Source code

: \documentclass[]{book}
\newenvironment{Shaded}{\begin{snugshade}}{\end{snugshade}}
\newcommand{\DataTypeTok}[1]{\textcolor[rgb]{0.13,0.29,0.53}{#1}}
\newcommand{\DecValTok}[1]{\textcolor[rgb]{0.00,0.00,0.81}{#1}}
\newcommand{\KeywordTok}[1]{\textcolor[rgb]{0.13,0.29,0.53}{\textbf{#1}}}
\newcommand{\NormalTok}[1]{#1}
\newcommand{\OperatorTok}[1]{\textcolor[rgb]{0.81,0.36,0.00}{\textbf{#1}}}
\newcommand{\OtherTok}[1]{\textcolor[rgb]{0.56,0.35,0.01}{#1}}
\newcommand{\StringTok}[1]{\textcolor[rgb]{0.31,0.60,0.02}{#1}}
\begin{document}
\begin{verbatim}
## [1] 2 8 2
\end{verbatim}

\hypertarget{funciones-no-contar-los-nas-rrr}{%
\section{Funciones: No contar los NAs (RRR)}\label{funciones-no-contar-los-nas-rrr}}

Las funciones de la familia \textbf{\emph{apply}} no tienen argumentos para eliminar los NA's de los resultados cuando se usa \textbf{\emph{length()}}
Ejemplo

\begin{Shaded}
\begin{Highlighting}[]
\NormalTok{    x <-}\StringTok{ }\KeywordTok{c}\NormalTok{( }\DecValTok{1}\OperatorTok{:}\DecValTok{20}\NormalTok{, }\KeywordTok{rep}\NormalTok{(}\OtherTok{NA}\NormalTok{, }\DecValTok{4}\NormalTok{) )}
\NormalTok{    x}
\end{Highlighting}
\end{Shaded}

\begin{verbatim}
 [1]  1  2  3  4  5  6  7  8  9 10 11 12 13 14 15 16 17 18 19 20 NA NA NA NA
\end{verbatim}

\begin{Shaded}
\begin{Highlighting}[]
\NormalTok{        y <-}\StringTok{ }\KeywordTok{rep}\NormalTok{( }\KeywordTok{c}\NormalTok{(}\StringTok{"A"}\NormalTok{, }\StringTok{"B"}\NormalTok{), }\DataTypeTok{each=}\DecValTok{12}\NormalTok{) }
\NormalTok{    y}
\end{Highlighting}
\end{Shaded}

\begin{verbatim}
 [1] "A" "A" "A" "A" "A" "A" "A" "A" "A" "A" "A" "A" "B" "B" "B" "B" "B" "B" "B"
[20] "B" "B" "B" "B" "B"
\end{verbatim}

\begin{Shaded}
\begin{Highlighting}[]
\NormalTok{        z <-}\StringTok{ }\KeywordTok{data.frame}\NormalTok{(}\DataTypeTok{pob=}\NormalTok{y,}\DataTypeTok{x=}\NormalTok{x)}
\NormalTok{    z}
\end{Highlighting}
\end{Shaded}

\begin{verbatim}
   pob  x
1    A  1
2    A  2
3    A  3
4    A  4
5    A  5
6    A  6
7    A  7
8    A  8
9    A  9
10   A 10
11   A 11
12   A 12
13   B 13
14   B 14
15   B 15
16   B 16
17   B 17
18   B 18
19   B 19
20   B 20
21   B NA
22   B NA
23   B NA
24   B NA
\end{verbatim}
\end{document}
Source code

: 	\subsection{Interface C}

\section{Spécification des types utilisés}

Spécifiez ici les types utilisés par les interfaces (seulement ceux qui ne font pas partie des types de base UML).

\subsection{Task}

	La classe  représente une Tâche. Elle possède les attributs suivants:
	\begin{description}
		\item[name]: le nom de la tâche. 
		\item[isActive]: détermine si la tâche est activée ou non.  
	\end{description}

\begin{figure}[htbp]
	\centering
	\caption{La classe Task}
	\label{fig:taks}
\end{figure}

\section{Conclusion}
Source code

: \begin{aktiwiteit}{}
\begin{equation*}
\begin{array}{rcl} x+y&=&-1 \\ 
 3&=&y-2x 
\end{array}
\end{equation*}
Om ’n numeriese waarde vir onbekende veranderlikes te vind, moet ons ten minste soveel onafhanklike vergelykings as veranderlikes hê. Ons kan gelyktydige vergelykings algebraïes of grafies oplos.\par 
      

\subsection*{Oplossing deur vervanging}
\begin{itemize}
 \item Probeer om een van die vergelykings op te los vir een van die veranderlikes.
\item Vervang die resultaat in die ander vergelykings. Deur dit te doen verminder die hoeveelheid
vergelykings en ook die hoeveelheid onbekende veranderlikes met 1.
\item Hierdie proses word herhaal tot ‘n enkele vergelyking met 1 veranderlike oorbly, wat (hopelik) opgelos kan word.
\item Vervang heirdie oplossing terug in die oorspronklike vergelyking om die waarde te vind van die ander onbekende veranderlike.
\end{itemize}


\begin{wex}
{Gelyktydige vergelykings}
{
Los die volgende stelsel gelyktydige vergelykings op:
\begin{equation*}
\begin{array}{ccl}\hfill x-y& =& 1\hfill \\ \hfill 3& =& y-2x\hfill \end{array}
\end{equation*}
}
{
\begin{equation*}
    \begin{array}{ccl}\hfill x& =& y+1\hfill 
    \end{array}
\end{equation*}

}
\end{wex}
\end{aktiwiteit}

__Problem__: Look through the data and gather every line with the string "waarde" in it.

__Solution to this task__:
Om ’n numeriese waarde vir onbekende veranderlikes te vind, moet ons ten minste soveel onafhanklike vergelykings as veranderlikes hê. Ons kan gelyktydige vergelykings algebraïes of grafies oplos.\par 
\item Vervang heirdie oplossing terug in die oorspronklike vergelyking om die waarde te vind van die ander onbekende veranderlike.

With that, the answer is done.